§ WHAT IS REQUIRED:
For this exercise, repeat the records below exactly and omit every picture.

§ INFORMATION SUPPLIED:
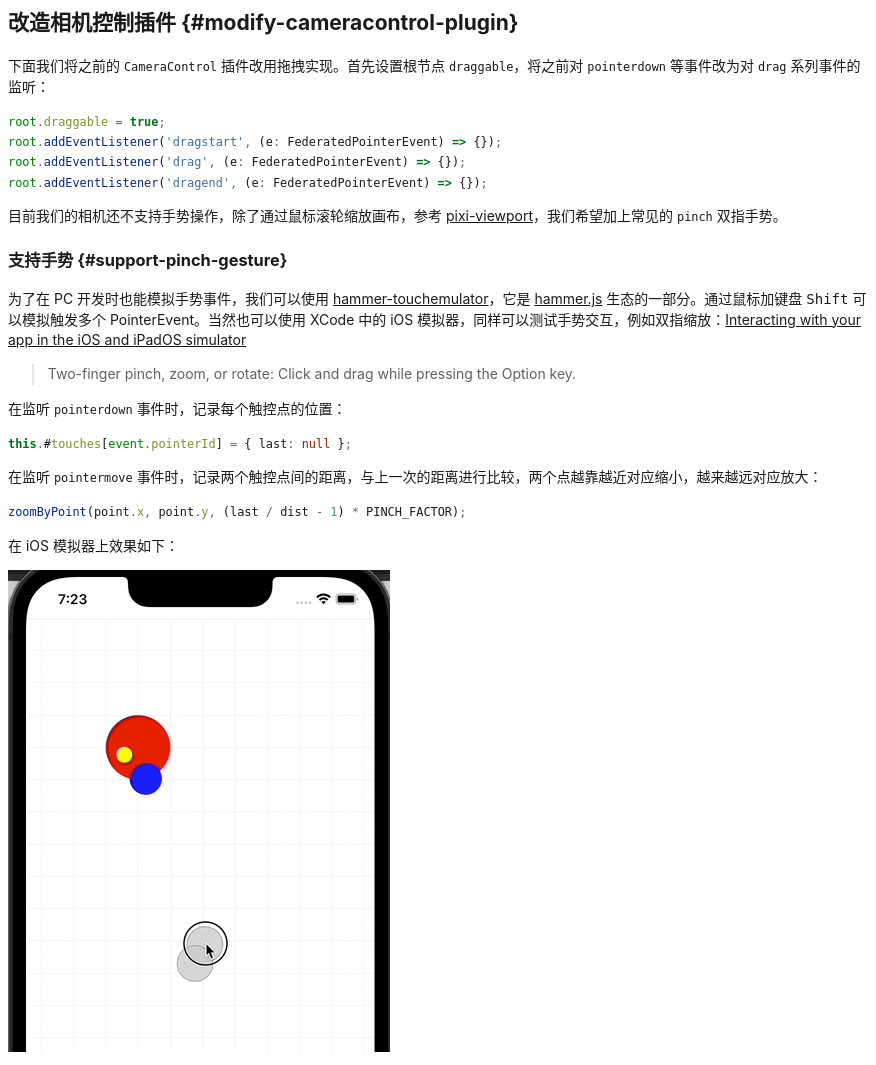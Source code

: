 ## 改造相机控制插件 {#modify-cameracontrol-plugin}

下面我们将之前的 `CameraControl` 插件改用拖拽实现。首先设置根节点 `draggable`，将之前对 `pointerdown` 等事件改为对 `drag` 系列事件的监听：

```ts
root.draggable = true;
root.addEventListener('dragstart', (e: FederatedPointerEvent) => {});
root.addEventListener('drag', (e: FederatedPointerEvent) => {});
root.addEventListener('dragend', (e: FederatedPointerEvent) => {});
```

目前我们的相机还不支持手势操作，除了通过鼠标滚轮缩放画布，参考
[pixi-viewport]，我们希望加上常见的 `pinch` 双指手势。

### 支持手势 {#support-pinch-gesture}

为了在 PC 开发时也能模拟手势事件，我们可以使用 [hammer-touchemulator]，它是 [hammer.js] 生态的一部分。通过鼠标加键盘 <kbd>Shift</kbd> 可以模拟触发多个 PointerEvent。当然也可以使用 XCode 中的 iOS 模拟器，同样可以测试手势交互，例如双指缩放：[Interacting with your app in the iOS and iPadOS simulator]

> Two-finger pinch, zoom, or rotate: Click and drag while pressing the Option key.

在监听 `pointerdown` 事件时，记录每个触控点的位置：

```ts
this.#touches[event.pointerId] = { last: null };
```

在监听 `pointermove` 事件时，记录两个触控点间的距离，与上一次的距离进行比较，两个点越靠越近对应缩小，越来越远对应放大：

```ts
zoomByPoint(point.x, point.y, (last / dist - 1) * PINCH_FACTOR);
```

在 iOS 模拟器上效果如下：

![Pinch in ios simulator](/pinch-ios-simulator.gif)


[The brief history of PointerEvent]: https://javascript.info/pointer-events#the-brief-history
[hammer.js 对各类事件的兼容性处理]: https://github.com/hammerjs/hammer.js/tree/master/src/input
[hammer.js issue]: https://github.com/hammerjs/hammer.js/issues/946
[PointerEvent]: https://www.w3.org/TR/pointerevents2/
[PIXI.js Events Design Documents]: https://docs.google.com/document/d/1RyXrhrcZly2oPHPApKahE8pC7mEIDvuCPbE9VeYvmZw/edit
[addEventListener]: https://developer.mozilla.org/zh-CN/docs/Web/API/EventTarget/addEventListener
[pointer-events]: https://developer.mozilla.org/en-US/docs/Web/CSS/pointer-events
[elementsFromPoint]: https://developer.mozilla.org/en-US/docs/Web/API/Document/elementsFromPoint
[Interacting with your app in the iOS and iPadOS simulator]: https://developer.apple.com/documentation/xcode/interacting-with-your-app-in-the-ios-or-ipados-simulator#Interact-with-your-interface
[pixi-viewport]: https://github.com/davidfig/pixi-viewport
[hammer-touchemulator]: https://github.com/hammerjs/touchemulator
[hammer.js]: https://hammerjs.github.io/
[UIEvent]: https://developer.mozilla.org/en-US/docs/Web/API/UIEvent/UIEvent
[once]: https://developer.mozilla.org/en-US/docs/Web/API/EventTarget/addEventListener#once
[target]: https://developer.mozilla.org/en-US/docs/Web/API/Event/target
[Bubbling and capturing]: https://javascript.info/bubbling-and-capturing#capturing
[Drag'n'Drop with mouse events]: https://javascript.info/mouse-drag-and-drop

§ SOLUTION TO THE PROBLEM:
Source code

: ## 改造相机控制插件 {#modify-cameracontrol-plugin}

下面我们将之前的 `CameraControl` 插件改用拖拽实现。首先设置根节点 `draggable`，将之前对 `pointerdown` 等事件改为对 `drag` 系列事件的监听：

```ts
root.draggable = true;
root.addEventListener('dragstart', (e: FederatedPointerEvent) => {});
root.addEventListener('drag', (e: FederatedPointerEvent) => {});
root.addEventListener('dragend', (e: FederatedPointerEvent) => {});
```

目前我们的相机还不支持手势操作，除了通过鼠标滚轮缩放画布，参考
[pixi-viewport]，我们希望加上常见的 `pinch` 双指手势。

### 支持手势 {#support-pinch-gesture}

为了在 PC 开发时也能模拟手势事件，我们可以使用 [hammer-touchemulator]，它是 [hammer.js] 生态的一部分。通过鼠标加键盘 <kbd>Shift</kbd> 可以模拟触发多个 PointerEvent。当然也可以使用 XCode 中的 iOS 模拟器，同样可以测试手势交互，例如双指缩放：[Interacting with your app in the iOS and iPadOS simulator]

> Two-finger pinch, zoom, or rotate: Click and drag while pressing the Option key.

在监听 `pointerdown` 事件时，记录每个触控点的位置：

```ts
this.#touches[event.pointerId] = { last: null };
```

在监听 `pointermove` 事件时，记录两个触控点间的距离，与上一次的距离进行比较，两个点越靠越近对应缩小，越来越远对应放大：

```ts
zoomByPoint(point.x, point.y, (last / dist - 1) * PINCH_FACTOR);
```

在 iOS 模拟器上效果如下：

![Pinch in ios simulator](/pinch-ios-simulator.gif)


[The brief history of PointerEvent]: https://javascript.info/pointer-events#the-brief-history
[hammer.js 对各类事件的兼容性处理]: https://github.com/hammerjs/hammer.js/tree/master/src/input
[hammer.js issue]: https://github.com/hammerjs/hammer.js/issues/946
[PointerEvent]: https://www.w3.org/TR/pointerevents2/
[PIXI.js Events Design Documents]: https://docs.google.com/document/d/1RyXrhrcZly2oPHPApKahE8pC7mEIDvuCPbE9VeYvmZw/edit
[addEventListener]: https://developer.mozilla.org/zh-CN/docs/Web/API/EventTarget/addEventListener
[pointer-events]: https://developer.mozilla.org/en-US/docs/Web/CSS/pointer-events
[elementsFromPoint]: https://developer.mozilla.org/en-US/docs/Web/API/Document/elementsFromPoint
[Interacting with your app in the iOS and iPadOS simulator]: https://developer.apple.com/documentation/xcode/interacting-with-your-app-in-the-ios-or-ipados-simulator#Interact-with-your-interface
[pixi-viewport]: https://github.com/davidfig/pixi-viewport
[hammer-touchemulator]: https://github.com/hammerjs/touchemulator
[hammer.js]: https://hammerjs.github.io/
[UIEvent]: https://developer.mozilla.org/en-US/docs/Web/API/UIEvent/UIEvent
[once]: https://developer.mozilla.org/en-US/docs/Web/API/EventTarget/addEventListener#once
[target]: https://developer.mozilla.org/en-US/docs/Web/API/Event/target
[Bubbling and capturing]: https://javascript.info/bubbling-and-capturing#capturing
[Drag'n'Drop with mouse events]: https://javascript.info/mouse-drag-and-drop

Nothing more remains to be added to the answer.